Her campaign says she did well in the Natick and Brockton caucuses, two different groups of Democrats. Organizers who were once with state Sen. Dan Wolf – a candidate who had to drop out of the race after the Ethics Commission red-flagged his ownership of an airline – are helping her on the Cape. She won Boston’s Ward 19, which includes the hyper-liberal Jamaica Plain neighborhood. Out of 24 potential delegates, they won 13, Berwick picked up 3, and Grossman took 1. The other 7 were uncommitted.
“Tactically, it’s not rocket science,” Kayyem says. “If I’m on the ballot, I represent a new generation of leadership. I am getting people excited about the race, I have state and federal executive skills that are different than everyone else, and I have ideas about my vision for the state, but also things that have to be fixed.”
That includes the state’s criminal justice system. “We’re so bad as a state,” she says. “It is a system that is so unforgiving, and is often not working, because of our 50, 60 percent recidivism [rate].”

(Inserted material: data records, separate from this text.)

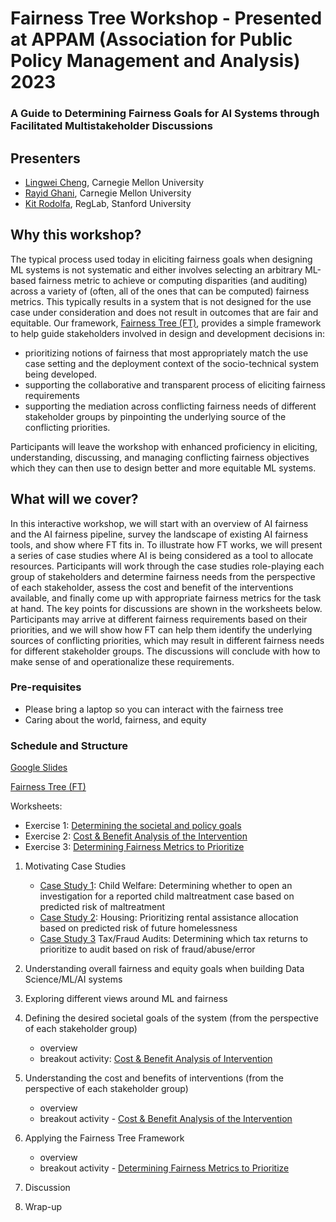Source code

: # Fairness Tree Workshop - Presented at APPAM  (Association for Public Policy Management and Analysis) 2023
### A Guide to Determining Fairness Goals for AI Systems through Facilitated Multistakeholder Discussions

## Presenters
- [Lingwei Cheng](https://lwc.netlify.app/), Carnegie Mellon University
- [Rayid Ghani](http://www.rayidghani.com), Carnegie Mellon University
- [Kit Rodolfa](https://reglab.stanford.edu/team-members/kit-rodolfa/), RegLab, Stanford University

## Why this workshop? 

The typical process used today in eliciting fairness goals when designing ML systems is not systematic and either involves selecting an arbitrary ML-based fairness metric to achieve or computing disparities (and auditing) across a variety of (often, all of the ones that can be computed) fairness metrics. This typically results in a system that is not designed for the use case under consideration and does not result in outcomes that are fair and equitable. Our framework, [Fairness Tree (FT)](https://lw334.github.io/fairness_tree/), provides a simple framework to help guide stakeholders involved in design and development decisions in:
- prioritizing notions of fairness that most appropriately match the use case setting and the deployment context of the socio-technical system being developed.
- supporting the collaborative and transparent process of eliciting fairness requirements 
- supporting the mediation across conflicting fairness needs of different stakeholder groups by pinpointing the underlying source of the conflicting priorities. 

Participants will leave the workshop with enhanced proficiency in eliciting, understanding, discussing, and managing conflicting fairness objectives which they can then use to design better and more equitable ML systems.

## What will we cover? 
In this interactive workshop, we will start with an overview of AI fairness and the AI fairness pipeline, survey the landscape of existing AI fairness tools, and show where FT fits in. To illustrate how FT works, we will present a series of case studies where AI is being considered as a tool to allocate resources. Participants will work through the case studies role-playing each group of stakeholders and determine fairness needs from the perspective of each stakeholder, assess the cost and benefit of the interventions available, and finally come up with appropriate fairness metrics for the task at hand. The key points for discussions are shown in the worksheets below. Participants may arrive at different fairness requirements based on their priorities, and we will show how FT can help them identify the underlying sources of conflicting priorities, which may result in different fairness needs for different stakeholder groups. The discussions will conclude with how to make sense of and operationalize these requirements.

### Pre-requisites

- Please bring a laptop so you can interact with the fairness tree
- Caring about the world, fairness, and equity

### Schedule and Structure
[Google Slides](https://docs.google.com/presentation/d/1xXQjlpeJSRXkhb9RSqAOh3v4oK59nN24bP-_5XLvbcE/edit#slide=id.p)

[Fairness Tree (FT)](https://lw334.github.io/fairness_tree/)

Worksheets: 

- Exercise 1: [Determining the societal and policy goals](https://docs.google.com/document/d/1GpJKTEFi4Qp098djT5_RcN5UYD3AfIg9m664pO6qxjQ/edit?usp=sharing)
- Exercise 2: [Cost & Benefit Analysis of the Intervention](https://docs.google.com/document/d/1zhD6Dvkv3enQGYKQ9zspEmkDow08JCPCcaMw8C7wxlA/edit?usp=sharing)
- Exercise 3: [Determining Fairness Metrics to Prioritize ](https://docs.google.com/document/d/1lqd8_yvjjh6mEPakHDPjx2Jrn7wvLpLdujDizqqtM24/edit?usp=sharing)
  
1. Motivating Case Studies
   - [Case Study 1](https://docs.google.com/document/d/1rnstbzKDBfrpj4vTV1gJJTarqZ5ltcvxvHdFnZuYKik/edit#heading=h.2v0rv9rx3b4u): Child Welfare: Determining whether to open an investigation for a reported child maltreatment case based on predicted risk of maltreatment
   - [Case Study 2](https://docs.google.com/document/d/1mdrcdwTQU9afV3cCESuJUQpT98-iyeOOszb4W_aEAQk/edit#heading=h.4oe3nkjkjaps): Housing: Prioritizing rental assistance allocation  based on predicted risk of future homelessness
   - [Case Study 3](https://docs.google.com/document/d/1ye-T-CpLLAPza9oGaVSTdk1rScO409Ts5r9HIYMKJjc/edit) Tax/Fraud Audits: Determining which tax returns to prioritize to audit based on risk of fraud/abuse/error 

2. Understanding overall fairness and equity goals when building Data Science/ML/AI systems
3. Exploring different views around ML and fairness
4. Defining the desired societal goals of the system (from the perspective of each stakeholder group)
   - overview
   - breakout activity: [Cost & Benefit Analysis of Intervention](https://docs.google.com/document/d/1zhD6Dvkv3enQGYKQ9zspEmkDow08JCPCcaMw8C7wxlA/edit?usp=sharing)
5. Understanding the cost and benefits of interventions  (from the perspective of each stakeholder group)
   - overview
   - breakout activity - [Cost & Benefit Analysis of the Intervention](https://docs.google.com/document/d/1zhD6Dvkv3enQGYKQ9zspEmkDow08JCPCcaMw8C7wxlA/edit?usp=sharing)
6. Applying the Fairness Tree Framework
   - overview
   - breakout activity - [Determining Fairness Metrics to Prioritize](https://docs.google.com/document/d/1lqd8_yvjjh6mEPakHDPjx2Jrn7wvLpLdujDizqqtM24/edit?usp=sharing)
7. Discussion
8. Wrap-up
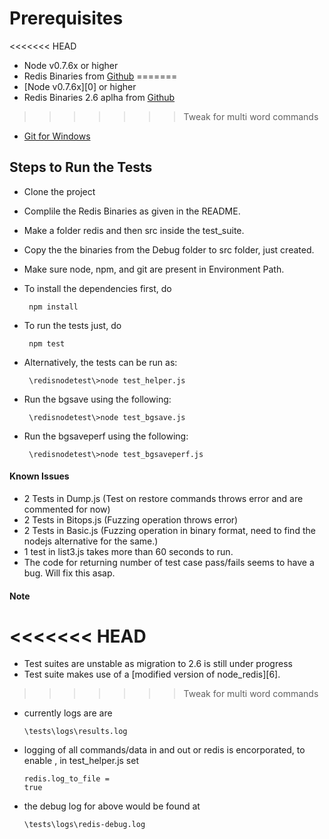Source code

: # Prerequisites
<<<<<<< HEAD
* Node v0.7.6x or higher
* Redis Binaries from [Github][1]
=======
* [Node v0.7.6x][0] or higher
* Redis Binaries 2.6 aplha from [Github][1]
>>>>>>> Tweak for multi word commands
* [Git for Windows][2]

## Steps to Run the Tests
- Clone the project
- Complile the Redis Binaries as given in the README.
- Make a folder redis and then src inside the test_suite.
- Copy the the binaries from the Debug folder to src folder, just created.
- Make sure node, npm, and git are present in Environment Path.
- To install the dependencies first, do
	 <pre><code> npm install </code></pre>
- To run the tests just, do
	 <pre><code> npm test </code></pre>

- Alternatively, the tests can be run as:
	 <pre><code> \redisnodetest\>node test_helper.js </code></pre>
	 
- Run the bgsave using the following:
	<pre><code> \redisnodetest\>node test_bgsave.js </code></pre>

- Run the bgsaveperf using the following:
	<pre><code> \redisnodetest\>node test_bgsaveperf.js </code></pre>


#### Known Issues
- 2 Tests in Dump.js (Test on restore commands throws error and are commented for now)
- 2 Tests in Bitops.js (Fuzzing operation throws error)
- 2 Tests in Basic.js (Fuzzing operation in binary format, need to find the nodejs alternative for the same.)
- 1 test in list3.js takes more than 60 seconds to run.
- The code for returning number of test case pass/fails seems to have a bug. Will fix this asap.

#### Note
<<<<<<< HEAD
=======
- Test suites are unstable as migration to 2.6 is still under progress 
- Test suite makes use of a [modified version of node_redis][6].
>>>>>>> Tweak for multi word commands
- currently logs are are <pre><code>\tests\logs\results.log</code></pre>
- logging of all commands/data in and out or redis is encorporated, to enable , in test_helper.js set <pre><code>redis.log_to_file = true</code></pre>
- the debug log for above would be found at <pre><code>\tests\logs\redis-debug.log</code></pre>

[1]: https://github.com/MSOpenTech/redis
[2]: http://code.google.com/p/msysgit/downloads/list?q=full+installer+official+git
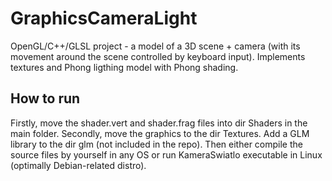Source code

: # GraphicsCameraLight
OpenGL/C++/GLSL project - a model of a 3D scene + camera (with its movement around the scene controlled by keyboard input). Implements textures and Phong ligthing model with Phong shading.

## How to run
Firstly, move the shader.vert and shader.frag files into dir Shaders in the main folder. Secondly, move the graphics to the dir Textures. Add a GLM library to the dir glm (not included in the repo). Then either compile the source files by yourself in any OS or run KameraSwiatlo executable in Linux (optimally Debian-related distro).
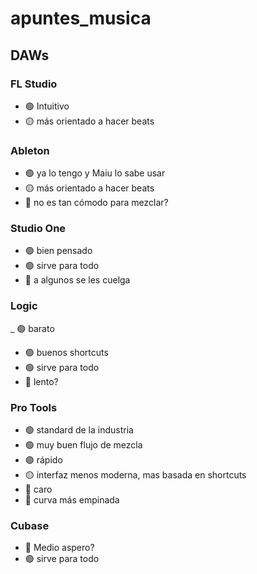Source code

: # apuntes_musica

## DAWs

### FL Studio
- 🟢 Intuitivo
- 🟡 más orientado a hacer beats

### Ableton
- 🟢 ya lo tengo y Maiu lo sabe usar
- 🟡 más orientado a hacer beats
- 🔴 no es tan cómodo para mezclar?
### Studio One
- 🟢 bien pensado
- 🟢 sirve para todo
- 🔴 a algunos se les cuelga
### Logic
_ 🟢 barato
- 🟢 buenos shortcuts
- 🟢 sirve para todo
- 🔴 lento?
### Pro Tools
- 🟢 standard de la industria
- 🟢 muy buen flujo de mezcla
- 🟢 rápido 
- 🟡 interfaz menos moderna, mas basada en shortcuts 
- 🔴 caro
- 🔴 curva más empinada

### Cubase
- 🔴 Medio aspero?
- 🟢 sirve para todo

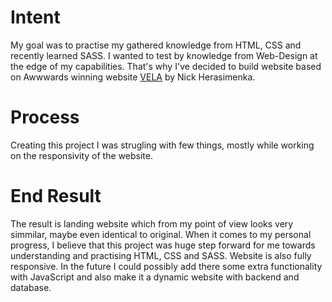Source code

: # Intent
My goal was to practise my gathered knowledge from HTML, CSS and recently learned SASS. I wanted to test by knowledge from Web-Design at the edge of my capabilities. That's why I've decided to build website based on Awwwards winning website <a href="https://www.awwwards.com/sites/vela">VELA</a> by Nick Herasimenka.

# Process
Creating this project I was strugling with few things, mostly while working on the responsivity of the website.

# End Result
The result is landing website which from my point of view looks very simmilar, maybe even identical to original. When it comes to my personal progress, I believe that this project was huge step forward for me towards understanding and practising HTML, CSS and SASS. Website is also fully responsive. In the future I could possibly add there some extra functionality with JavaScript and also make it a dynamic website with backend and database.


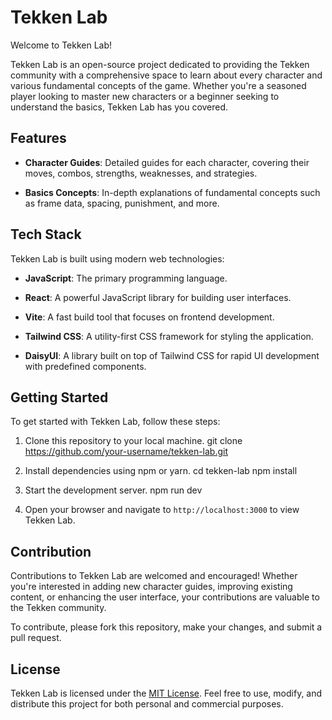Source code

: # Tekken Lab

Welcome to Tekken Lab! 

Tekken Lab is an open-source project dedicated to providing the Tekken community with a comprehensive space to learn about every character and various fundamental concepts of the game. Whether you're a seasoned player looking to master new characters or a beginner seeking to understand the basics, Tekken Lab has you covered.

## Features

- **Character Guides**: Detailed guides for each character, covering their moves, combos, strengths, weaknesses, and strategies.
  
- **Basics Concepts**: In-depth explanations of fundamental concepts such as frame data, spacing, punishment, and more.

## Tech Stack

Tekken Lab is built using modern web technologies:

- **JavaScript**: The primary programming language.
  
- **React**: A powerful JavaScript library for building user interfaces.
  
- **Vite**: A fast build tool that focuses on frontend development.
  
- **Tailwind CSS**: A utility-first CSS framework for styling the application.
  
- **DaisyUI**: A library built on top of Tailwind CSS for rapid UI development with predefined components.

## Getting Started

To get started with Tekken Lab, follow these steps:

1. Clone this repository to your local machine.
 git clone https://github.com/your-username/tekken-lab.git
2. Install dependencies using npm or yarn.
   cd tekken-lab
   npm install
3. Start the development server.
   npm run dev

   
4. Open your browser and navigate to `http://localhost:3000` to view Tekken Lab.

## Contribution

Contributions to Tekken Lab are welcomed and encouraged! Whether you're interested in adding new character guides, improving existing content, or enhancing the user interface, your contributions are valuable to the Tekken community.

To contribute, please fork this repository, make your changes, and submit a pull request.

## License

Tekken Lab is licensed under the [MIT License](LICENSE). Feel free to use, modify, and distribute this project for both personal and commercial purposes.
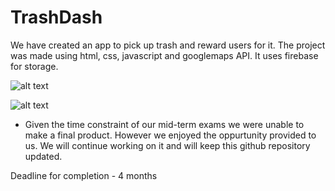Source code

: # TrashDash
We have created an app to pick up trash and reward users for it. The project was made using html, css, javascript and googlemaps API. It uses firebase for storage.

![alt text](https://firebasestorage.googleapis.com/v0/b/trash-dash-89853.appspot.com/o/Screenshot%202023-03-06%20170245.png?alt=media&token=f237d905-b720-4e92-b692-b461731fa593)

![alt text](https://firebasestorage.googleapis.com/v0/b/trash-dash-89853.appspot.com/o/Screenshot%202023-03-06%20170818.png?alt=media&token=f96c3a25-fe22-4571-b02f-d7d0cf33289d)






- Given the time constraint of our mid-term exams we were unable to make a final product. However we enjoyed the oppurtunity provided to us. We will continue working on it and will keep this github repository updated. 

Deadline for completion - 4 months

She would push for decrease in incarcerations of nonviolent offenders and increase funding for education and job training programs for former inmates.
Asked whether she supports the three-strikes bill Gov. Deval Patrick signed into law, Kayyem said, “I think given the balance of good issues and good policies in that law, with the compromise he had to make, I guess I would’ve signed it. I’m opposed to mandatory – I think there’s too many mandatory minimums, three strikes.”
Kayyem worked on homeland security issues for both Patrick and President Obama before taking a job as a Globe OpEd page columnist, opining on national and foreign affairs. She left that job to run for governor. Appearing on last week’s “Talk of the Neighborhoods” show with Boston Neighborhood News host Joe Heisler, a confident Kayyem said, “I don’t do suicide missions or ego trips.”
The night before her lunch with the Reporter, Kayyem didn’t have dinner, so along with her BLT, she orders onion rings for the table. She and her husband, David Barron, had a “date night,” slipping out to a bar in Cambridge for some finger food, but now she’s starving. She notes, as an aside, that Obama has nominated Barron for a seat on the First Circuit Court of Appeal, and as a result, he is legally prohibited from helping out with the campaign.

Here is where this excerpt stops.